§ **INSTRUCTIONS FOR THE TASK**
Which lines below hold the word "Configuração"? Report each one.

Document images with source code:
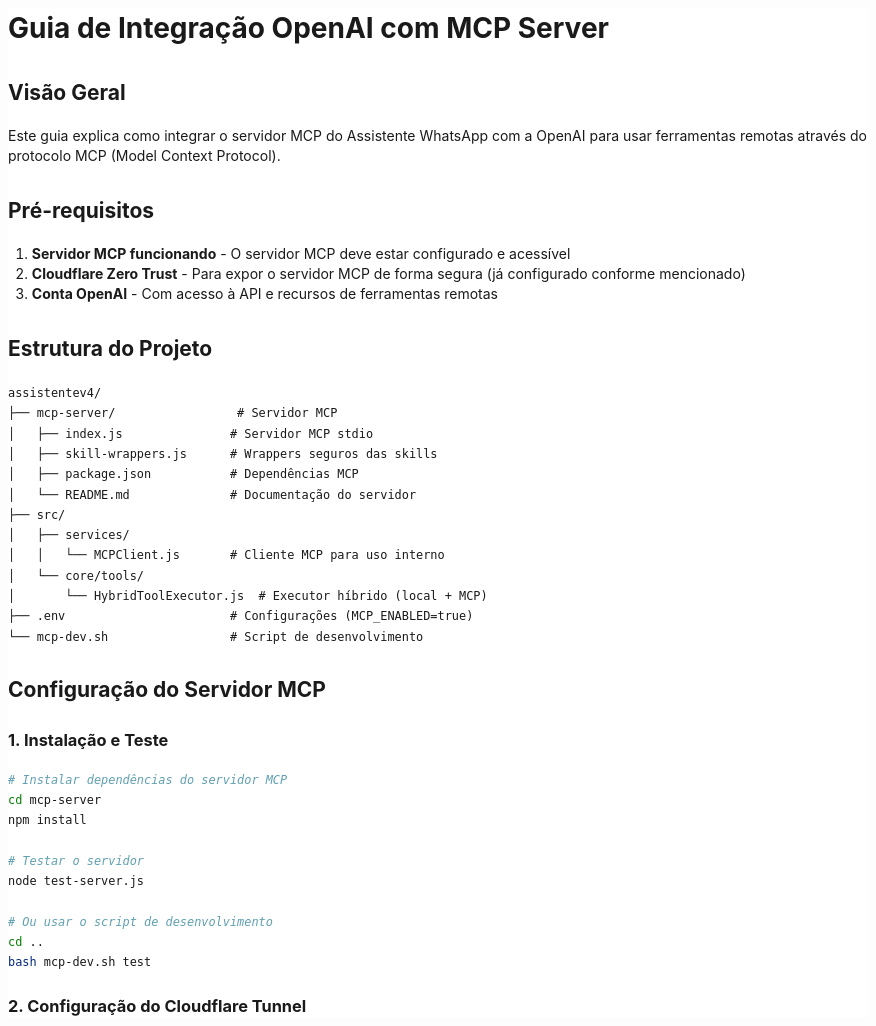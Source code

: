 # Guia de Integração OpenAI com MCP Server

## Visão Geral

Este guia explica como integrar o servidor MCP do Assistente WhatsApp com a OpenAI para usar ferramentas remotas através do protocolo MCP (Model Context Protocol).

## Pré-requisitos

1. **Servidor MCP funcionando** - O servidor MCP deve estar configurado e acessível
2. **Cloudflare Zero Trust** - Para expor o servidor MCP de forma segura (já configurado conforme mencionado)
3. **Conta OpenAI** - Com acesso à API e recursos de ferramentas remotas

## Estrutura do Projeto

```
assistentev4/
├── mcp-server/                 # Servidor MCP
│   ├── index.js               # Servidor MCP stdio
│   ├── skill-wrappers.js      # Wrappers seguros das skills
│   ├── package.json           # Dependências MCP
│   └── README.md              # Documentação do servidor
├── src/
│   ├── services/
│   │   └── MCPClient.js       # Cliente MCP para uso interno
│   └── core/tools/
│       └── HybridToolExecutor.js  # Executor híbrido (local + MCP)
├── .env                       # Configurações (MCP_ENABLED=true)
└── mcp-dev.sh                 # Script de desenvolvimento
```

## Configuração do Servidor MCP

### 1. Instalação e Teste

```bash
# Instalar dependências do servidor MCP
cd mcp-server
npm install

# Testar o servidor
node test-server.js

# Ou usar o script de desenvolvimento
cd ..
bash mcp-dev.sh test
```

### 2. Configuração do Cloudflare Tunnel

§ **EXERCISE SOLUTION**
## Configuração do Servidor MCP
### 2. Configuração do Cloudflare Tunnel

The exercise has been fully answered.